• [Aim of the task] The answer should consist of each line from the data below that includes "article".

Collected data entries

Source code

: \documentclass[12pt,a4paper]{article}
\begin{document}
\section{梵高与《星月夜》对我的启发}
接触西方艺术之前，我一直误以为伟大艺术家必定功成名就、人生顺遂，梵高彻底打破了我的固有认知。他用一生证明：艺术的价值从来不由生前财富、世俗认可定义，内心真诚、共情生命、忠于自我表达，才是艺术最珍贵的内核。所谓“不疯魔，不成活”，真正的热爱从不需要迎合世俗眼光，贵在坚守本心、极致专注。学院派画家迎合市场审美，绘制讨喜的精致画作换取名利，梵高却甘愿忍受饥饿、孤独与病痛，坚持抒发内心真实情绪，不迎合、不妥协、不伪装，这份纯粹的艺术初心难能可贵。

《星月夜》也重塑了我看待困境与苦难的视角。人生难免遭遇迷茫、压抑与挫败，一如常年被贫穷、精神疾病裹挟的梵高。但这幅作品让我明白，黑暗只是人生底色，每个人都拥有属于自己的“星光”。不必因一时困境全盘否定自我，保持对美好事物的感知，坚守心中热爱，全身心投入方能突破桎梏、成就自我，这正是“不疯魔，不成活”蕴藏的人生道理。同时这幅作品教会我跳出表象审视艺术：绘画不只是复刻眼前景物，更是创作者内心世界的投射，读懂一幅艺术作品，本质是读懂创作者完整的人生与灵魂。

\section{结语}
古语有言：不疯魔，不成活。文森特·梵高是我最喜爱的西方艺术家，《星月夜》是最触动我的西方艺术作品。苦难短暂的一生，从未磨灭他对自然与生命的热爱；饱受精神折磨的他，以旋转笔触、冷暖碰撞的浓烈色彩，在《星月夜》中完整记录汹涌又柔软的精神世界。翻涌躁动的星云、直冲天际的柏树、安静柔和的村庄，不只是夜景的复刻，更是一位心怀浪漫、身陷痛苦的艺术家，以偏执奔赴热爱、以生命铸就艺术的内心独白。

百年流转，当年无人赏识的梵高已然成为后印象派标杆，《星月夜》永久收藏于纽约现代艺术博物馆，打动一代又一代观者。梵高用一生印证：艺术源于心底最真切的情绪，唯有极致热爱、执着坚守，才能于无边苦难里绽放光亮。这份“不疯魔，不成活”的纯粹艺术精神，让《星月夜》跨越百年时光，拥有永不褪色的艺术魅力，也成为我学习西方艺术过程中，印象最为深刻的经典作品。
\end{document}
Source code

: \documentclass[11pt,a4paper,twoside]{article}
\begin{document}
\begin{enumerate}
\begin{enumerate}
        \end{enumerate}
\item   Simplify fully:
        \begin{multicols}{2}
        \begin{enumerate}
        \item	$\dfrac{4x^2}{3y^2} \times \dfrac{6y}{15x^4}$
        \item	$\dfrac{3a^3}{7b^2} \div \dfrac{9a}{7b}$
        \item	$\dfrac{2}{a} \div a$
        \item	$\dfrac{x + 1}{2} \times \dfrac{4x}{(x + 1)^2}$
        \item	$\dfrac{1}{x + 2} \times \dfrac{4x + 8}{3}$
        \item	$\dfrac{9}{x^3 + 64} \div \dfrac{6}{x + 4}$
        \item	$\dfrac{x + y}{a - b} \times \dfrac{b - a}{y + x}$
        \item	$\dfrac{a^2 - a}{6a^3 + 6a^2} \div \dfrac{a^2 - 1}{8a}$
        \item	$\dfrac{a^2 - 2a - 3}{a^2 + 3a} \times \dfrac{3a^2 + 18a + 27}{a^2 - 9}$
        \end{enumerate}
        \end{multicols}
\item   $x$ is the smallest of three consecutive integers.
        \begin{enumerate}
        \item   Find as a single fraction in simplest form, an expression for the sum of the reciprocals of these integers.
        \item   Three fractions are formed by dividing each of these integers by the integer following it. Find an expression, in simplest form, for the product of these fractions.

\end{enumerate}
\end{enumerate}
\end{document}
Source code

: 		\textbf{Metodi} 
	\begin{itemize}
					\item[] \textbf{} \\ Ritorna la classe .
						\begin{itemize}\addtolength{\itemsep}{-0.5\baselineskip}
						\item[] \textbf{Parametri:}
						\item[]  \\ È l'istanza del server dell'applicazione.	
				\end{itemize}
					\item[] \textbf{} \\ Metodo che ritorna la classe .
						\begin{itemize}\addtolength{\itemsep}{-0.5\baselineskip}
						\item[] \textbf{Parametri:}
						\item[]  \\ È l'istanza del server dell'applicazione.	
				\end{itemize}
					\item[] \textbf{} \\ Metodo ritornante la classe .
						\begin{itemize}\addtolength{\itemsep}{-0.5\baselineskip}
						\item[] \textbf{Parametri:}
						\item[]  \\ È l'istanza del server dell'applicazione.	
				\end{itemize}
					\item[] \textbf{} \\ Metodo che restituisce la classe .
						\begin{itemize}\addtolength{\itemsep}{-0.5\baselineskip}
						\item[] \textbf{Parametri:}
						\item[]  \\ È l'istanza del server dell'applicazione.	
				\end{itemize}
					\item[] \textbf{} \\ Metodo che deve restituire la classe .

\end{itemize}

• [Response to this exercise]
: \documentclass[12pt,a4paper]{article}
: \documentclass[11pt,a4paper,twoside]{article}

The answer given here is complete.